Volver al 17 después de cumplir un siglo

Afondando

Volver al 17 después de cumplir un siglo

Barricada en una calle de Barcelona.

Ramón García Piñeiro / Historiador.

En octubre de 1917 nació Violeta Parra, “la hermana del sueño”, y los bolcheviques de San Petesburgo incendiaron los sueños de los proletarios del mundo con su audaz asalto al Palacio de Invierno, creando el gran mito subversivo del siglo XX. Ante la atónita mirada de los poderosos, la posibilidad de un paraíso igualitario en la tierra distaba de ser una quimera. No remitía el atronador estruendo de la Gran Guerra, en cuyos campos de batalla se desangraba la juventud europea, pero del fragor de los combates brotaba un viento de cambio que hacía tambalear los tronos de las más rancias testas coronadas.

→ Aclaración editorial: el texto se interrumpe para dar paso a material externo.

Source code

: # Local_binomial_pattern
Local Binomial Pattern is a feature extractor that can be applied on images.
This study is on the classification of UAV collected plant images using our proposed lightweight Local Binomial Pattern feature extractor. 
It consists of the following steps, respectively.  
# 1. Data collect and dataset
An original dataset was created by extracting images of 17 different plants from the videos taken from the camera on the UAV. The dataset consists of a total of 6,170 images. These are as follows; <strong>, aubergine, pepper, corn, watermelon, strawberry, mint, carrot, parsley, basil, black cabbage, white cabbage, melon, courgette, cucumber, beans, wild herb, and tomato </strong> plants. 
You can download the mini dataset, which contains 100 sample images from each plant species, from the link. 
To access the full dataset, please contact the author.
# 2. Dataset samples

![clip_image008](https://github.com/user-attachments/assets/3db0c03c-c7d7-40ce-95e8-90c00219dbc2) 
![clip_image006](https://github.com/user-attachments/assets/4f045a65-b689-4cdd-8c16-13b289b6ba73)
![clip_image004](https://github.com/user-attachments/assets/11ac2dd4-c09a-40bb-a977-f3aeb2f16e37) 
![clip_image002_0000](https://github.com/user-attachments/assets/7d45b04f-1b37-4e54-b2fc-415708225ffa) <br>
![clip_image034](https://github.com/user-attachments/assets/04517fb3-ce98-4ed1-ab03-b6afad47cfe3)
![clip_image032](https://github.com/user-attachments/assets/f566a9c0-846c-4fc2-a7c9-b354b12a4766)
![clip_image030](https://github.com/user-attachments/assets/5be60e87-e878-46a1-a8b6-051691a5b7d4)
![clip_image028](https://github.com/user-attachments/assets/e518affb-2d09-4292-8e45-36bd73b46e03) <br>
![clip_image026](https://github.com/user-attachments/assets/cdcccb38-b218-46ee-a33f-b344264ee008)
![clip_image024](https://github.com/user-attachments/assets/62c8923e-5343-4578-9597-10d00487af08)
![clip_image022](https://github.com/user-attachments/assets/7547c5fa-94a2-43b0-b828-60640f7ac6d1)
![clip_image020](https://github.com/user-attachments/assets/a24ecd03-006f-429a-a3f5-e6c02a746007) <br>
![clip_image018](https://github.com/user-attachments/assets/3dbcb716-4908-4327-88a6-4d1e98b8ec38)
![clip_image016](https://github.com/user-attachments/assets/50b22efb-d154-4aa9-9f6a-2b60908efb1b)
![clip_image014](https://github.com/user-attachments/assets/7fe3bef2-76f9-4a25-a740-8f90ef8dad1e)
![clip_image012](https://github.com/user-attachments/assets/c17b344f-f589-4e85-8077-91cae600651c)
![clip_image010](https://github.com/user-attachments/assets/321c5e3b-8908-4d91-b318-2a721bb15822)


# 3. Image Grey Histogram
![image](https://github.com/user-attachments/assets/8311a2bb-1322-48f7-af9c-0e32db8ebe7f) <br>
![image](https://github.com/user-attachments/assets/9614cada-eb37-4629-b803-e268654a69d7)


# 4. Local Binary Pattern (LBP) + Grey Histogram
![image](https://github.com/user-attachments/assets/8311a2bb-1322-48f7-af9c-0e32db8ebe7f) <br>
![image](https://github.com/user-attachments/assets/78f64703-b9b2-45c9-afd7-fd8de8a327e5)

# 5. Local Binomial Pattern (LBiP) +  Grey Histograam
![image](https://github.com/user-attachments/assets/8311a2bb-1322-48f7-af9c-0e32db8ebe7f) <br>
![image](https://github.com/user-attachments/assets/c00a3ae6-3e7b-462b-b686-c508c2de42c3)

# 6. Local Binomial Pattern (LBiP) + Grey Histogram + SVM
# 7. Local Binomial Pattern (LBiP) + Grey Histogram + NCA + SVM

En España, primero los militares, luego las fuerzas burguesas excluidas del turno dinástico y, finalmente, los obreros desafiaron a una monarquía oligárquica. El 1 de diciembre se fundó el periódico El Sol, un símbolo del periodismo moderno. En opinión de Juan Antonio Lacomba, como vértice de confluencia de viejos y nuevos conflictos, aquel fue “el año clave para entender la crisis contemporánea de España”. ¿Necesitamos más motivos para, al cabo de un siglo, volver a 1917?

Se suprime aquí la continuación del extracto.